▸ What you should do
Only these lines, please: the first one of the records through the one containing "The index list, , is", retyped exactly, both ends included and pictures omitted.

▬▬▬

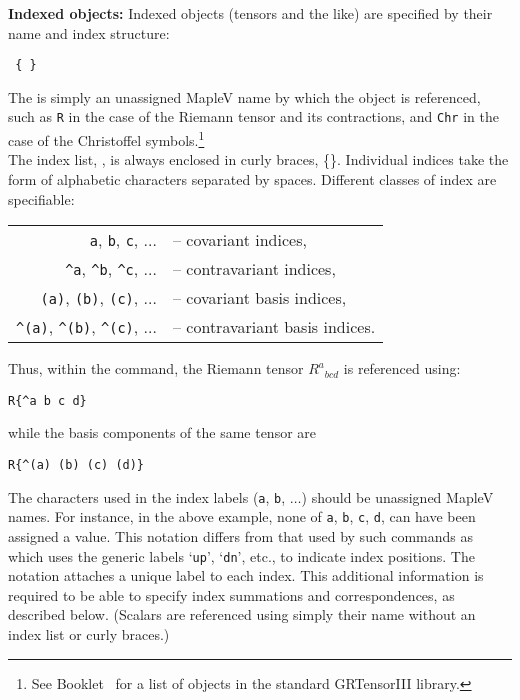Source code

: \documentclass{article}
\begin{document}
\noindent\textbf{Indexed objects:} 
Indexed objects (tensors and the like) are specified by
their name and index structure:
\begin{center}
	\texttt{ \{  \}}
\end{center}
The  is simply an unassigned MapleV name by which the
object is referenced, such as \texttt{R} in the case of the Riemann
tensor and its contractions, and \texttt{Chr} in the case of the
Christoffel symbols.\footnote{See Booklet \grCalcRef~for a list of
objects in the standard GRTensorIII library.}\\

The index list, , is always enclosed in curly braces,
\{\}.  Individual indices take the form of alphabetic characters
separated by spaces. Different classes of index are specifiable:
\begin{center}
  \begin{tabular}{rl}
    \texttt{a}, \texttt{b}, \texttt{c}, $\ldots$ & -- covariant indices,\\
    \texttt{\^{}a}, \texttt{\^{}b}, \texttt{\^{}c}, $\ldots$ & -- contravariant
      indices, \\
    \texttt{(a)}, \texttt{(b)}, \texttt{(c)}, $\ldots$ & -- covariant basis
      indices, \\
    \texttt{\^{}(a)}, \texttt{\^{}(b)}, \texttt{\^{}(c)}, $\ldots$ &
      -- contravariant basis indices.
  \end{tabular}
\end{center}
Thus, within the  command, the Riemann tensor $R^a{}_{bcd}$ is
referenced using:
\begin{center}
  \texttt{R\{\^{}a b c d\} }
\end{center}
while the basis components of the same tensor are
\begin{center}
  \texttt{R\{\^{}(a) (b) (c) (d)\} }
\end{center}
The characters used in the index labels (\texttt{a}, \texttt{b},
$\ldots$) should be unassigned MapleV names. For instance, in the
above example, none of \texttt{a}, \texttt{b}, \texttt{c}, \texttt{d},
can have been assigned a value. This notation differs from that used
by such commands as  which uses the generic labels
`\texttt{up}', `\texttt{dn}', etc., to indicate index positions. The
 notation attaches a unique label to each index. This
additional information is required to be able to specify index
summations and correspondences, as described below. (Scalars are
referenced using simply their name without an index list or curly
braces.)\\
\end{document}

▬▬▬

▸ Solution below
Source code

: \documentclass{article}
\begin{document}
\noindent\textbf{Indexed objects:} 
Indexed objects (tensors and the like) are specified by
their name and index structure:
\begin{center}
	\texttt{ \{  \}}
\end{center}
The  is simply an unassigned MapleV name by which the
object is referenced, such as \texttt{R} in the case of the Riemann
tensor and its contractions, and \texttt{Chr} in the case of the
Christoffel symbols.\footnote{See Booklet \grCalcRef~for a list of
objects in the standard GRTensorIII library.}\\

The index list, , is always enclosed in curly braces,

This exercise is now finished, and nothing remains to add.